Collected data
◇ ◇ ◇
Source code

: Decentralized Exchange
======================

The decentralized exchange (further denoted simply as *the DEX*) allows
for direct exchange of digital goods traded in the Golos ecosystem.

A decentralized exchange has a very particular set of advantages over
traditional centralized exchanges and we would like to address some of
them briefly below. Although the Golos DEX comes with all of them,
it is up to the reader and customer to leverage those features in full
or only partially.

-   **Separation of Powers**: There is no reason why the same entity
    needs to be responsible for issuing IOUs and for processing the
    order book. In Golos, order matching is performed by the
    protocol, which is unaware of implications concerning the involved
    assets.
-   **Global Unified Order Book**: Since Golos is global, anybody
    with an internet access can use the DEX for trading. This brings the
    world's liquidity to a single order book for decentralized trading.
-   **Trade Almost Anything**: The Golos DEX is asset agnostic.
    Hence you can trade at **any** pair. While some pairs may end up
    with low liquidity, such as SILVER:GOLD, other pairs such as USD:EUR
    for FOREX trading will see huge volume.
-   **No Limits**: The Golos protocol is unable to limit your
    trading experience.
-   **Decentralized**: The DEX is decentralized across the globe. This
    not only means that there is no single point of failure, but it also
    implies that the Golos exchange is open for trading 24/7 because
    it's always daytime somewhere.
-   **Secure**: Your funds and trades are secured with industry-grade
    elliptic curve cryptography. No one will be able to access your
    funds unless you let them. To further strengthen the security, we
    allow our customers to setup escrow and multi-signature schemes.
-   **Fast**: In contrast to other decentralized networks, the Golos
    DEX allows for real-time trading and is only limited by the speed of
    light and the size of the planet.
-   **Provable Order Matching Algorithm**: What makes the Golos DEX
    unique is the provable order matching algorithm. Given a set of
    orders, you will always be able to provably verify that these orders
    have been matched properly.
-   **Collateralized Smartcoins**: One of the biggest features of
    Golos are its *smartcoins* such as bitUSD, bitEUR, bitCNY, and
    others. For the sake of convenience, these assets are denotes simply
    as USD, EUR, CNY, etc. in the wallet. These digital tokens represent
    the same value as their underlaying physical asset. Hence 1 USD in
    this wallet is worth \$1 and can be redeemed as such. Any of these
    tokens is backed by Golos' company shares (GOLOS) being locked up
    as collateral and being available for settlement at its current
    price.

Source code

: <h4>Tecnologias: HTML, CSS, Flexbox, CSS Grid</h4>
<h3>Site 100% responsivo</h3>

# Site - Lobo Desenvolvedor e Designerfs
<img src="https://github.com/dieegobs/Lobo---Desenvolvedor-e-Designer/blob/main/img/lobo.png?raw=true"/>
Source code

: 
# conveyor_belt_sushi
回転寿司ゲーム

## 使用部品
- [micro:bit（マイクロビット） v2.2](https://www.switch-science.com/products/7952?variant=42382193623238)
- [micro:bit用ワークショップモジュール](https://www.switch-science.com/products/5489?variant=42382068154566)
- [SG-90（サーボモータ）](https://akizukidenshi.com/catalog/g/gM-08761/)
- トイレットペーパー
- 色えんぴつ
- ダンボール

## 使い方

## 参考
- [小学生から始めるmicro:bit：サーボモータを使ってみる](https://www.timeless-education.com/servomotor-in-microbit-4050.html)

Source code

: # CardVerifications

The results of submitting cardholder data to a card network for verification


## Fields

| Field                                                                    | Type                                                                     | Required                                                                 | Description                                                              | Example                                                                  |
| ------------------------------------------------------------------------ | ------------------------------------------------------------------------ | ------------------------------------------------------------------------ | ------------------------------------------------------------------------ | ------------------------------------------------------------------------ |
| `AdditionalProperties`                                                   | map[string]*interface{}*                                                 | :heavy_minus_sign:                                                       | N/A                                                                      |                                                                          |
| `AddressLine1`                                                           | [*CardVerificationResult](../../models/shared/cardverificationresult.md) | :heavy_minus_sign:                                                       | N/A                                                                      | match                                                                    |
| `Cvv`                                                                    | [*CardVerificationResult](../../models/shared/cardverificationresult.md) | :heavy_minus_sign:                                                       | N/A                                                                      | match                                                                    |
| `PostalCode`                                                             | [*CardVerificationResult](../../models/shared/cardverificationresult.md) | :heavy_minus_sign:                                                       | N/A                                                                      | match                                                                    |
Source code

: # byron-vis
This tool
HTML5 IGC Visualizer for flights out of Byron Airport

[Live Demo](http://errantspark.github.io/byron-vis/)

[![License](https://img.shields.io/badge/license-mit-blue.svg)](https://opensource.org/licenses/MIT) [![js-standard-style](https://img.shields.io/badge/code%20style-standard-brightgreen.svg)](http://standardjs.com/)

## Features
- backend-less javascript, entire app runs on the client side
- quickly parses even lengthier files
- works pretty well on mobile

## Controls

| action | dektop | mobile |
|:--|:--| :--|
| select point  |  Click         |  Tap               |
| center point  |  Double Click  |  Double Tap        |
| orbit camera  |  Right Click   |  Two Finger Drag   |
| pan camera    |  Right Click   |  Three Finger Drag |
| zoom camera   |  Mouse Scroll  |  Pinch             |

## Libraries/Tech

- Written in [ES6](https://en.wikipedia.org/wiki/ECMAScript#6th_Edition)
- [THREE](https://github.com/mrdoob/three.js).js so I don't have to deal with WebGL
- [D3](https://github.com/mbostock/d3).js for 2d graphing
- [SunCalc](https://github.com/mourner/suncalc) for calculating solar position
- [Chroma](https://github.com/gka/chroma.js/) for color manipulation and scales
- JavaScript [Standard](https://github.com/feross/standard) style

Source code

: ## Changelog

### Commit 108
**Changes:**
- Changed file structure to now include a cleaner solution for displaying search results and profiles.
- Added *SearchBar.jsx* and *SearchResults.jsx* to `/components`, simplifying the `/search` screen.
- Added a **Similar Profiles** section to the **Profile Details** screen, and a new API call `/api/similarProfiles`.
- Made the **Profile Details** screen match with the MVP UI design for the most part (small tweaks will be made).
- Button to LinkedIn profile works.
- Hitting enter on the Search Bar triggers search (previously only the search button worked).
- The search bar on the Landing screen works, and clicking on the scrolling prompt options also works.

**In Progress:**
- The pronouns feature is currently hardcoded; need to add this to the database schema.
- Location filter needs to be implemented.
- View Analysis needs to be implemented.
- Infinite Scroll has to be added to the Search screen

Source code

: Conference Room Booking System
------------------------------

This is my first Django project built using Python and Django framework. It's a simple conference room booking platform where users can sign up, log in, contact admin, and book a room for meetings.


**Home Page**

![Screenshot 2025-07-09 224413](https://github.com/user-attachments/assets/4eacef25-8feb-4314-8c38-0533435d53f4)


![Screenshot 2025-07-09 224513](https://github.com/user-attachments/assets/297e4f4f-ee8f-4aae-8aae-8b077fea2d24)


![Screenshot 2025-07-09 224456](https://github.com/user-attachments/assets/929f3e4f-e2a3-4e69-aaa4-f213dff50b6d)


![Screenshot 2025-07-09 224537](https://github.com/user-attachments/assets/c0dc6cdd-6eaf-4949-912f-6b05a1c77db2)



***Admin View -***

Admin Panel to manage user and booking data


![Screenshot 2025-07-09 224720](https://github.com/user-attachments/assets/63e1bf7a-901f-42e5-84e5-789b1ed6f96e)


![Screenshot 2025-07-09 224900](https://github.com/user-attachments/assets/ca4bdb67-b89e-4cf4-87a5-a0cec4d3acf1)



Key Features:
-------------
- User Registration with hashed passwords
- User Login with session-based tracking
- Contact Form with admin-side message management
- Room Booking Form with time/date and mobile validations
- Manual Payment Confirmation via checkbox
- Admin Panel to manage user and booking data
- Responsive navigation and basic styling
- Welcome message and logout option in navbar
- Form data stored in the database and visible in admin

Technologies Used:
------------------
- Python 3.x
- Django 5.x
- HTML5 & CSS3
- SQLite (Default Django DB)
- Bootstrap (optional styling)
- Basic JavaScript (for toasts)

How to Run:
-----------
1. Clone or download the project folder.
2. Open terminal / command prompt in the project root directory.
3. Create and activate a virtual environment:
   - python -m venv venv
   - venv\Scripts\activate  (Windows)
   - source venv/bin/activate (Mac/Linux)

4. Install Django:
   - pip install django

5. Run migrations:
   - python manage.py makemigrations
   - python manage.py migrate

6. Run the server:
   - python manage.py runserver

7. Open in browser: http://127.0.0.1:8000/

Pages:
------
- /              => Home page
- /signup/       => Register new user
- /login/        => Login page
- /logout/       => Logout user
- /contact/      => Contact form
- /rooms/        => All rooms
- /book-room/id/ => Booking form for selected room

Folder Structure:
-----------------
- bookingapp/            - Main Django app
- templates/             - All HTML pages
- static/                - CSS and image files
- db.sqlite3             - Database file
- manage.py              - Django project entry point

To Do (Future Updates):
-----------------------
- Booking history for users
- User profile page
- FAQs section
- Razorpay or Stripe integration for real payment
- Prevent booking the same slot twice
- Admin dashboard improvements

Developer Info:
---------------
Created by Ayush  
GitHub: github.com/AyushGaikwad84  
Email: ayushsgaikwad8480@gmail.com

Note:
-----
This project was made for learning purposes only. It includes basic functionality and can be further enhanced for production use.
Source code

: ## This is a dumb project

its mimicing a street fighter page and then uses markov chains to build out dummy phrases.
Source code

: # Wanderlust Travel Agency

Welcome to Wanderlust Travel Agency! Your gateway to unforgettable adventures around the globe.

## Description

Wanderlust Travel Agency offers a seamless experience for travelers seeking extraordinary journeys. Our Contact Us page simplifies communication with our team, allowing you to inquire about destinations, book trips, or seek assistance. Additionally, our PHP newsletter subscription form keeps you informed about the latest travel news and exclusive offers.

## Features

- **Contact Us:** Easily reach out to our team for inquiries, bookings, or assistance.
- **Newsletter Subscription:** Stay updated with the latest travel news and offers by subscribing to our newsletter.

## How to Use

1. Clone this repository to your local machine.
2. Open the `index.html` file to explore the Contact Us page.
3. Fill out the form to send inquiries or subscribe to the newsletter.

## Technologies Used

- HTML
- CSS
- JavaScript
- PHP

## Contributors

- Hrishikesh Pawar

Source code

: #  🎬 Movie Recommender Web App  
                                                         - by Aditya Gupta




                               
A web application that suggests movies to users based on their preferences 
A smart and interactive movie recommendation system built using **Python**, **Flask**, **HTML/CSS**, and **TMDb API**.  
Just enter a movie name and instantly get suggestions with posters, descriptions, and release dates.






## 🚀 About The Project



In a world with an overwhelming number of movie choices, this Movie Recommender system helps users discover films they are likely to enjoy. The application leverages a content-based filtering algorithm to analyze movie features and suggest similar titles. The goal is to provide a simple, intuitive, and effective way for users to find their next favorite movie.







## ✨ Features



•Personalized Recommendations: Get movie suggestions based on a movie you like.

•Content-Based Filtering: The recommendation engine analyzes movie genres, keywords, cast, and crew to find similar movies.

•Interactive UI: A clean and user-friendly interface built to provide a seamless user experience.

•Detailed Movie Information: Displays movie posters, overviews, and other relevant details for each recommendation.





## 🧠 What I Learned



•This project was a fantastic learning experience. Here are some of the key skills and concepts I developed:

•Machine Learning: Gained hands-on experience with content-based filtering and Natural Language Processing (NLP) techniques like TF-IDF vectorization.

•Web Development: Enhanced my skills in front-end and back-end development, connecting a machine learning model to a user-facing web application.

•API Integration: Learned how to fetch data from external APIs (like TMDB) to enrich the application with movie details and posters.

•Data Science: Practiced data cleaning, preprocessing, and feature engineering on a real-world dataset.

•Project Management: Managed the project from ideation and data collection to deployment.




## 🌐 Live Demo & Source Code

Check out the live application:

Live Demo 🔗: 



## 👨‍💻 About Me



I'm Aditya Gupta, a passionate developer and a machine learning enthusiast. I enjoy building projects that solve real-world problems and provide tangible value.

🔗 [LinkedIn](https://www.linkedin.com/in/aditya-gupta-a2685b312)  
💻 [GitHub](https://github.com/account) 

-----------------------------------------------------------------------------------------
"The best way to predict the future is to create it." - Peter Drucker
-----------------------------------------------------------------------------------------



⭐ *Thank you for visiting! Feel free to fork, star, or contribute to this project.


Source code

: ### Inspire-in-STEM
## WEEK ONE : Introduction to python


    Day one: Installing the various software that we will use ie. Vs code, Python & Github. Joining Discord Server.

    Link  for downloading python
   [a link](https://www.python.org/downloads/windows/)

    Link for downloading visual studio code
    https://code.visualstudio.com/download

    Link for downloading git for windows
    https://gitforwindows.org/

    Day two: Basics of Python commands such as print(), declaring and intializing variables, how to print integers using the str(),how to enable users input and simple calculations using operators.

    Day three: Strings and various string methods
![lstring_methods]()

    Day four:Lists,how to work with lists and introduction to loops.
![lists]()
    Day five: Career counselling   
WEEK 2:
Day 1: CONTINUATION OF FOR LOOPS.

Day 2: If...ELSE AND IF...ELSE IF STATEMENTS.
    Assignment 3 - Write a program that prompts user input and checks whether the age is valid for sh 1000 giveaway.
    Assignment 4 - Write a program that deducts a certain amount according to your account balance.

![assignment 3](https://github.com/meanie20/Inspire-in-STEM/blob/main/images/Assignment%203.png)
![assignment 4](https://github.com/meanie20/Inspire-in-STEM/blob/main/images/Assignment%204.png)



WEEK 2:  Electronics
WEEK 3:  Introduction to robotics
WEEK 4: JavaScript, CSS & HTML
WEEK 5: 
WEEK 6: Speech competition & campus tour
◇ ◇ ◇
EXERCISE AIM. Wherever the string "Panel" occurs in the records above, copy that line.

TASK OUTPUT.
Admin Panel to manage user and booking data
- Admin Panel to manage user and booking data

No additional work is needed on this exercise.